Triple-pathway cGAS-STING activation collaborated with ferroptosis-induced immunogenic cell death for boosting systemic colorectal cancer immunotherapy

Abstract

Immunotherapy for advanced colorectal cancer has made the considerable progress. However, the most patients have unsatisfactory immune response due to immunosuppressive tumor microenvironment (TME). We construct a hyaluronic acid (HA) functionalized nanoplatform (MnOx@MIL-100@CDDP@HA, MMCH) with MnOx as core and MIL-100 as shell for loading cisplatin to boost the antitumor immune response by the synergistic effect of activating the cyclic GMP-AMP synthase-stimulator of interferon genes (cGAS-STING) pathway and ferroptosis-induced immunogenic cell death. MMCH could achieve the TME-responsive CDDP release and alleviating tumor hypoxia, which effectively increased the damage of nuclear DNA (nDNA) to improve the efficacy of chemotherapy.

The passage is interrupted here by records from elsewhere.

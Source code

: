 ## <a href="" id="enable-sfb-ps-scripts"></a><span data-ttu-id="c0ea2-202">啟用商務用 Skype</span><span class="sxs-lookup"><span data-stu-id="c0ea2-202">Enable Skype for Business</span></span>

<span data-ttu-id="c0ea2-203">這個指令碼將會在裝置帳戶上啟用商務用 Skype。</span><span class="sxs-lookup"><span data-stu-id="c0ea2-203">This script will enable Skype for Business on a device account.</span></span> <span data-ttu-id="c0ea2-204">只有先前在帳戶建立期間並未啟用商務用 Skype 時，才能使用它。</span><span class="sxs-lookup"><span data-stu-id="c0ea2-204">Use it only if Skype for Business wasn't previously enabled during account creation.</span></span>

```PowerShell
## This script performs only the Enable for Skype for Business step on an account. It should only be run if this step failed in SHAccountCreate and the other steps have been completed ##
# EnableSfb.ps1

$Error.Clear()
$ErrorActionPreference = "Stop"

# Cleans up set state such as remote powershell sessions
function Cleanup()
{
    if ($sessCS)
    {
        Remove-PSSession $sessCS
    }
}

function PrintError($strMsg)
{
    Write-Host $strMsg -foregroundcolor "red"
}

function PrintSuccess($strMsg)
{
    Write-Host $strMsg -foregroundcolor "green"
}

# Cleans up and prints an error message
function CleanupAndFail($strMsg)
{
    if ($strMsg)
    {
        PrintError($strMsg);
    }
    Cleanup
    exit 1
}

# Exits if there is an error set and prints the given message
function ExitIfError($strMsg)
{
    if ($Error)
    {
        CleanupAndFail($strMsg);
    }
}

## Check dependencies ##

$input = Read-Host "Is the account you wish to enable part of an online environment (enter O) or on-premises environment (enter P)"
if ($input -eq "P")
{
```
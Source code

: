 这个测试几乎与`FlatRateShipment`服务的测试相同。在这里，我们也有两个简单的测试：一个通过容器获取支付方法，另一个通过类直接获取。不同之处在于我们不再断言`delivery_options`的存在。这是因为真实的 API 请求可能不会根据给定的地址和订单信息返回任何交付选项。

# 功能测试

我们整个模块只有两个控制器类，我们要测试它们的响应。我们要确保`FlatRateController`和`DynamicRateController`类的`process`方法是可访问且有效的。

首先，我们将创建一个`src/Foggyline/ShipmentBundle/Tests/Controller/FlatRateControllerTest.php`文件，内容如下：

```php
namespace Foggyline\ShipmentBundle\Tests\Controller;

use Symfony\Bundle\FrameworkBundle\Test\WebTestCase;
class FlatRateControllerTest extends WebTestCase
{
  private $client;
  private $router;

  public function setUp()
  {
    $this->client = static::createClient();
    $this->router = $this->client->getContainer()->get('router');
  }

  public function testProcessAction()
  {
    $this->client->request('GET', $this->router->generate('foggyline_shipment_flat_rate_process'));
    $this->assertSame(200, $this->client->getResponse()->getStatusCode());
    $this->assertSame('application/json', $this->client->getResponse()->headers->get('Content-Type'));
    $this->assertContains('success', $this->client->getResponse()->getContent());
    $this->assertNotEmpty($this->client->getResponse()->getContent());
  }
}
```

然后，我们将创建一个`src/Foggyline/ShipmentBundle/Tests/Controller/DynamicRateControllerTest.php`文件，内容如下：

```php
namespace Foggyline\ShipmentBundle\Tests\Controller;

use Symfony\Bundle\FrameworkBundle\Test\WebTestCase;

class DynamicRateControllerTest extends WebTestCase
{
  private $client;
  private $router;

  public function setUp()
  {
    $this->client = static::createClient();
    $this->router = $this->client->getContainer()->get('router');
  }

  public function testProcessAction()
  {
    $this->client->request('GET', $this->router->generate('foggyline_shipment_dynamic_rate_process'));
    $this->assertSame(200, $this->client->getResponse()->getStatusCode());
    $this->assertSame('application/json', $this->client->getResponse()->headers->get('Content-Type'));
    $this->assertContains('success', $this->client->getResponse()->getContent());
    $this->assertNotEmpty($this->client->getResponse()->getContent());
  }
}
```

The abilities of consuming GSH and producing ·OH of MMCH could cause ferroptosis, further induced immunogenic cell death (ICD), result in boosting an adaptive immune response. The generated ROS and CDDP caused damage to nDNA and mitochondrial DNA (mitoDNA), and further initiated the cGAS-STING pathway to trigger innate immune, which could be enhanced by Mn²⁺ via improving sensitivity of cGAS to dsDNA. The activation of adaptive and innate immune response could result in an excellent antitumor immunity response and long-lasting immunological memory, remarkably impede primary tumor growth and relapse in vitro and vivo. Therefore, this strategy of provoking cGAS-STING pathway and inducing ferroptosis has a promising potential to induce adaptive and innate immune response for boosting colorectal cancer immunotherapy.